Go through the entries and copy every line that has the string "results" in it.
##### SUPPLIED DATA #####
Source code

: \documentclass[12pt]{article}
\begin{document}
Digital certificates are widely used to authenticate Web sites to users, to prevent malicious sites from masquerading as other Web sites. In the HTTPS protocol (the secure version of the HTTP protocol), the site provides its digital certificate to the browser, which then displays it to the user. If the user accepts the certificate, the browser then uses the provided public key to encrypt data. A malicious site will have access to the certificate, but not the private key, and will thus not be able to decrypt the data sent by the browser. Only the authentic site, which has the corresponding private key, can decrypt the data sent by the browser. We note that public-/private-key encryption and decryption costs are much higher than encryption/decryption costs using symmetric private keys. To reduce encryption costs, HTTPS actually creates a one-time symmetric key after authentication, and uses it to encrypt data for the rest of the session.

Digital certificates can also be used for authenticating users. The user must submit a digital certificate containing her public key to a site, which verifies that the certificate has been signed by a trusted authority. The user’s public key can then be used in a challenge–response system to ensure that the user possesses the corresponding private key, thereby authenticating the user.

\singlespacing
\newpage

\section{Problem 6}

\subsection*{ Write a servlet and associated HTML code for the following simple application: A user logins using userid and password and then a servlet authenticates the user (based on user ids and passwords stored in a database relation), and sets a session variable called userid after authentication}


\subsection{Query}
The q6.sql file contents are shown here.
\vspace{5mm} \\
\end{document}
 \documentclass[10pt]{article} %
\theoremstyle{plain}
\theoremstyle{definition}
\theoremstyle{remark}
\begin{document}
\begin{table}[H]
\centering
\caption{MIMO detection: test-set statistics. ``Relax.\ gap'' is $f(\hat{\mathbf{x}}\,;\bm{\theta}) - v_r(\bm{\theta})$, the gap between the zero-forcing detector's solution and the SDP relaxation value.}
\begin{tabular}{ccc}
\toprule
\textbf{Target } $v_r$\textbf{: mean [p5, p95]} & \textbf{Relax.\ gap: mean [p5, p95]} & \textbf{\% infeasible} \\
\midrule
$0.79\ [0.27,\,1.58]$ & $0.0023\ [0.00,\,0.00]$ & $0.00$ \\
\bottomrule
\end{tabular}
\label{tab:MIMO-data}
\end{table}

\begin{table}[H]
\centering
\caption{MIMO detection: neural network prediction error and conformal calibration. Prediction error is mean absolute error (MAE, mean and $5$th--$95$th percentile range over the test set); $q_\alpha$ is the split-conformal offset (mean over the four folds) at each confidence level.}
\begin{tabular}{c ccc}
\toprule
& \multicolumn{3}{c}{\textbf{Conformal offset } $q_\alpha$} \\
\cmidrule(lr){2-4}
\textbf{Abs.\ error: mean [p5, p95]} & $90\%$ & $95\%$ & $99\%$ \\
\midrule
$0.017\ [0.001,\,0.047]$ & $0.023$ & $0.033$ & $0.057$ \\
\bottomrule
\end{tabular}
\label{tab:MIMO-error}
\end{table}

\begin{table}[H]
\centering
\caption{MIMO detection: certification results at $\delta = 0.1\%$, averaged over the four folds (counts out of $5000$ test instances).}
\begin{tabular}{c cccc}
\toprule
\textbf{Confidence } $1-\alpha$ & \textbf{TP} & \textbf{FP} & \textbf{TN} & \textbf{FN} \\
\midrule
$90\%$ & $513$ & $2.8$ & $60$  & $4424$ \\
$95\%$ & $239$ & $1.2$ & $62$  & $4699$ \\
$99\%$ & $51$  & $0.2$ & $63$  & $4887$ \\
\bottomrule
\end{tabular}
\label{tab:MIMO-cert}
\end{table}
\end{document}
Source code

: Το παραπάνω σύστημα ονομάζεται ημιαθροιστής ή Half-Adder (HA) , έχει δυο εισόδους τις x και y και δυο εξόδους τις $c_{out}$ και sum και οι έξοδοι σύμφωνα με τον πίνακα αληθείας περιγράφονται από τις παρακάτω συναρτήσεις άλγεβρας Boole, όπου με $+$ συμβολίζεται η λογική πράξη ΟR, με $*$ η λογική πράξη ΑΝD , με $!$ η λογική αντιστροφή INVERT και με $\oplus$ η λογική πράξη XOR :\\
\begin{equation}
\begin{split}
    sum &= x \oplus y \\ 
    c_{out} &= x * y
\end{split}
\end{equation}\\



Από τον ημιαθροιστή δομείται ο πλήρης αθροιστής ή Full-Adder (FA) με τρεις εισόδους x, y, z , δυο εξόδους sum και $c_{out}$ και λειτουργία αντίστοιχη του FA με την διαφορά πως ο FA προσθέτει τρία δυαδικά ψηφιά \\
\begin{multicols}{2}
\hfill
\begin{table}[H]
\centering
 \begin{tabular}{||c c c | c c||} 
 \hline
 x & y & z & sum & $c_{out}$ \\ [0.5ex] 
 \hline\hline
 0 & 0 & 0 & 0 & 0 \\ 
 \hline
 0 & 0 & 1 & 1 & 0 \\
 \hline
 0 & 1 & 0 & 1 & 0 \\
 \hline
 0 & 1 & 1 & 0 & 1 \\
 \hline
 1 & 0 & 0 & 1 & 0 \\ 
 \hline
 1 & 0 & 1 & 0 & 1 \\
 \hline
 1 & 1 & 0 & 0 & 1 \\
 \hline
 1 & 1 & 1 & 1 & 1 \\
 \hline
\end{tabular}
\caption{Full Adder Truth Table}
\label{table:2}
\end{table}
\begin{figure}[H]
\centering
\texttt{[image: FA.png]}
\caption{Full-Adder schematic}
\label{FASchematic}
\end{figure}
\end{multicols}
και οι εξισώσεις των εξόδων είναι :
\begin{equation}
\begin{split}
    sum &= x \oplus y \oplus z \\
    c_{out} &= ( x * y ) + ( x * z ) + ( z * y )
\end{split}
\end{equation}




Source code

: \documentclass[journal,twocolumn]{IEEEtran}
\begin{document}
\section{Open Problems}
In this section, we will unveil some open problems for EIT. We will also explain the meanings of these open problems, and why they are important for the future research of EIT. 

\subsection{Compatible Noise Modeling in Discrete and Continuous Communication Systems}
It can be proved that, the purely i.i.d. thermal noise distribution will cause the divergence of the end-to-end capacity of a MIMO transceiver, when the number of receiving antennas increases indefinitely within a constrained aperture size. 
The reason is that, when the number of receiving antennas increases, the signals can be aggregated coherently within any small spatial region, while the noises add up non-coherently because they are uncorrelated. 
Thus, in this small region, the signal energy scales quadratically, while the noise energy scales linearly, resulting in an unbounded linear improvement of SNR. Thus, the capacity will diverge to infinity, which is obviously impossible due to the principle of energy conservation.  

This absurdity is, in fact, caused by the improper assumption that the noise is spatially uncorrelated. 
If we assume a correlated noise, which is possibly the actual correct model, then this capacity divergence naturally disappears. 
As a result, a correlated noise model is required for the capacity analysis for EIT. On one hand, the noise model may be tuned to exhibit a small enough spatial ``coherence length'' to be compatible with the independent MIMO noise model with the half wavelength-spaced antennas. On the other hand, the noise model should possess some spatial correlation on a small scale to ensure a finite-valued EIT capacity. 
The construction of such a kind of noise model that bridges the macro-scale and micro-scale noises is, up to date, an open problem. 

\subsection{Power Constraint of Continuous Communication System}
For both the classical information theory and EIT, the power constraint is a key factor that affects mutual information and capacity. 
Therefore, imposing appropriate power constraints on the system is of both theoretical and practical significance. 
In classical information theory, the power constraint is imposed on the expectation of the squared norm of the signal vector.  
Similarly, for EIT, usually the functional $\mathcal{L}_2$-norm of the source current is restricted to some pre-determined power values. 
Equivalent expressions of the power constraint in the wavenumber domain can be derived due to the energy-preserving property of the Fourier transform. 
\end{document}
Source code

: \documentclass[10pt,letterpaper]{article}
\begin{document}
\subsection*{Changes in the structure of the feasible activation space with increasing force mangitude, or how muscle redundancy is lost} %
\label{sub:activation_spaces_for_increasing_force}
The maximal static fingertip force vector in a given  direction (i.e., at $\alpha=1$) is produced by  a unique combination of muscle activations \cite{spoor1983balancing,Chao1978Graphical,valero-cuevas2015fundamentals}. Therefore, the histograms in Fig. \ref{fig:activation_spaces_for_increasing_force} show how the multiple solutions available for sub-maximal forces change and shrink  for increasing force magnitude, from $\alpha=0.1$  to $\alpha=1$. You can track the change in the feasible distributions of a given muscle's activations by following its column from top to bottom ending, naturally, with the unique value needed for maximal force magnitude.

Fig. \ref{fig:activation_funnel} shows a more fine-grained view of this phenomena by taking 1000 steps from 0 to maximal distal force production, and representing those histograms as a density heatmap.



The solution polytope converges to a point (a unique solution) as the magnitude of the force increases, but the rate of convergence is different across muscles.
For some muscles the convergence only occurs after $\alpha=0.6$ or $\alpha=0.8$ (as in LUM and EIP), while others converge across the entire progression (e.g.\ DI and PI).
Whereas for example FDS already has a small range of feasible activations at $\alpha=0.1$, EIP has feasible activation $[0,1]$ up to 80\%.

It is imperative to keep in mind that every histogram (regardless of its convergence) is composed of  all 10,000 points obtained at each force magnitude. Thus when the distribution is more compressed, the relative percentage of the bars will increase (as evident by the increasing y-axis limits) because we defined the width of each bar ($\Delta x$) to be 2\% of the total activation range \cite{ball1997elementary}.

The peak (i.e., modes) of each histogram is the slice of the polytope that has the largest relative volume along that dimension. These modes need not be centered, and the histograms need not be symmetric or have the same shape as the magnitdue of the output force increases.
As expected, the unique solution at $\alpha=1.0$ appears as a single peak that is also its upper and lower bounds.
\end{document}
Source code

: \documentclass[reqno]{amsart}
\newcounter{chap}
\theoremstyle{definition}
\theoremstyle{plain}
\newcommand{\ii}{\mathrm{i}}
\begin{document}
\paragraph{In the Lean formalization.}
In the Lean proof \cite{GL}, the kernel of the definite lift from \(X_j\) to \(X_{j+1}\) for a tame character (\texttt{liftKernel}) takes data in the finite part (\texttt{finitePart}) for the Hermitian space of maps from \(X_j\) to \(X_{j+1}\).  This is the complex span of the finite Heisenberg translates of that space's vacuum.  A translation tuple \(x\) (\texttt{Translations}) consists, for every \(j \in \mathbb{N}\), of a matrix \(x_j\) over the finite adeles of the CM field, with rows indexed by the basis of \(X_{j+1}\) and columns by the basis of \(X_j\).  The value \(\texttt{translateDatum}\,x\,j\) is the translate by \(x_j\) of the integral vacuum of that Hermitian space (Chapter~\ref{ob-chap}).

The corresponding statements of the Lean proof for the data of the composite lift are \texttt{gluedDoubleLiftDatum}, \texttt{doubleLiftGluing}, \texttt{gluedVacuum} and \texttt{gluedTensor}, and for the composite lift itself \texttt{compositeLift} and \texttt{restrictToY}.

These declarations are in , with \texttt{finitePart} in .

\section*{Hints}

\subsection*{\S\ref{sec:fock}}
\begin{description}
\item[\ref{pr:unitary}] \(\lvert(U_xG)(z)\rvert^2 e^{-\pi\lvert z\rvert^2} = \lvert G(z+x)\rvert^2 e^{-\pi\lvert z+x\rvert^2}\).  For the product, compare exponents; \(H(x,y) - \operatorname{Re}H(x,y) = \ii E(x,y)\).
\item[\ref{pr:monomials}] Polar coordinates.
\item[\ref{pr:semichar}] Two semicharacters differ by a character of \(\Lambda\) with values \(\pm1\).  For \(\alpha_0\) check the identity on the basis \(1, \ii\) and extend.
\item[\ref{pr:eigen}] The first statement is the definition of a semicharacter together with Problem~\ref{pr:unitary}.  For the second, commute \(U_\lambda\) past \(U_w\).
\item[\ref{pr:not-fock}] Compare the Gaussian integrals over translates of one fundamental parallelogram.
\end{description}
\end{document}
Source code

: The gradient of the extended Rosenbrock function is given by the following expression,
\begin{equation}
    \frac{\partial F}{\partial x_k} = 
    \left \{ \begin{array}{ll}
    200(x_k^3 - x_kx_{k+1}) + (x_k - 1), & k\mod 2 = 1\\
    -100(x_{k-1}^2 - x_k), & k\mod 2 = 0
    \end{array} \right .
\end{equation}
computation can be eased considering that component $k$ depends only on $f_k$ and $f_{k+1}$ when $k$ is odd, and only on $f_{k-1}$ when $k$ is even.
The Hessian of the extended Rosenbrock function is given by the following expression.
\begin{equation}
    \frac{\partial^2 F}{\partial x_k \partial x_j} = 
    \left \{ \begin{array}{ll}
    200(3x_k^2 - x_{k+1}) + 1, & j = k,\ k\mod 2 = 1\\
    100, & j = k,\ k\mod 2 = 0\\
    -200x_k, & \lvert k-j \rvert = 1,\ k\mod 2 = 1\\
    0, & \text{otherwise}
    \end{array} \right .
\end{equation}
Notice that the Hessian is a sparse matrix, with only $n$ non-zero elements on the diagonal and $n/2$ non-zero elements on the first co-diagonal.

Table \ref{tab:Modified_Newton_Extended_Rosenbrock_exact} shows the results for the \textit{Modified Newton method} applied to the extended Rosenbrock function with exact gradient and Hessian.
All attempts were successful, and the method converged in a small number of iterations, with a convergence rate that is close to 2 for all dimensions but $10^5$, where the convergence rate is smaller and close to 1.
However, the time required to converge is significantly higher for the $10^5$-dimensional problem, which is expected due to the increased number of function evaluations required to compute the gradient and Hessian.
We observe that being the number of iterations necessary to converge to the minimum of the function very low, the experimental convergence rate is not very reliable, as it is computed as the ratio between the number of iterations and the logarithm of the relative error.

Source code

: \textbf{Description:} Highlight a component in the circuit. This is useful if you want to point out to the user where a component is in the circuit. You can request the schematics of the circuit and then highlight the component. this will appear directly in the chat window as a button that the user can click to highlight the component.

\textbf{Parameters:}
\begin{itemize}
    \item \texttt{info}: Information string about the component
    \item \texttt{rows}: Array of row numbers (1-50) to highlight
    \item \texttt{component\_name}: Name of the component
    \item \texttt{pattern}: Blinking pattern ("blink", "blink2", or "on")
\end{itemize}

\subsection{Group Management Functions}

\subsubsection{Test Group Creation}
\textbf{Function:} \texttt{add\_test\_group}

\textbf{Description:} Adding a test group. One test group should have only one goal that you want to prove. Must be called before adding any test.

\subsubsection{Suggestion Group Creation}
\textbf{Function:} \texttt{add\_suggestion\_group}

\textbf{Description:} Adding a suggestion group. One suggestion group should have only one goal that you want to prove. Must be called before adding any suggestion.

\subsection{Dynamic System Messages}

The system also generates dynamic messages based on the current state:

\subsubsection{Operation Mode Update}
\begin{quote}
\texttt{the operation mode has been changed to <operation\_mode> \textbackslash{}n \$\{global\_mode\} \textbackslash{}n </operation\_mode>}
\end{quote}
#####
• _TASK RESPONSE_:
\caption{MIMO detection: certification results at $\delta = 0.1\%$, averaged over the four folds (counts out of $5000$ test instances).}
Table \ref{tab:Modified_Newton_Extended_Rosenbrock_exact} shows the results for the \textit{Modified Newton method} applied to the extended Rosenbrock function with exact gradient and Hessian.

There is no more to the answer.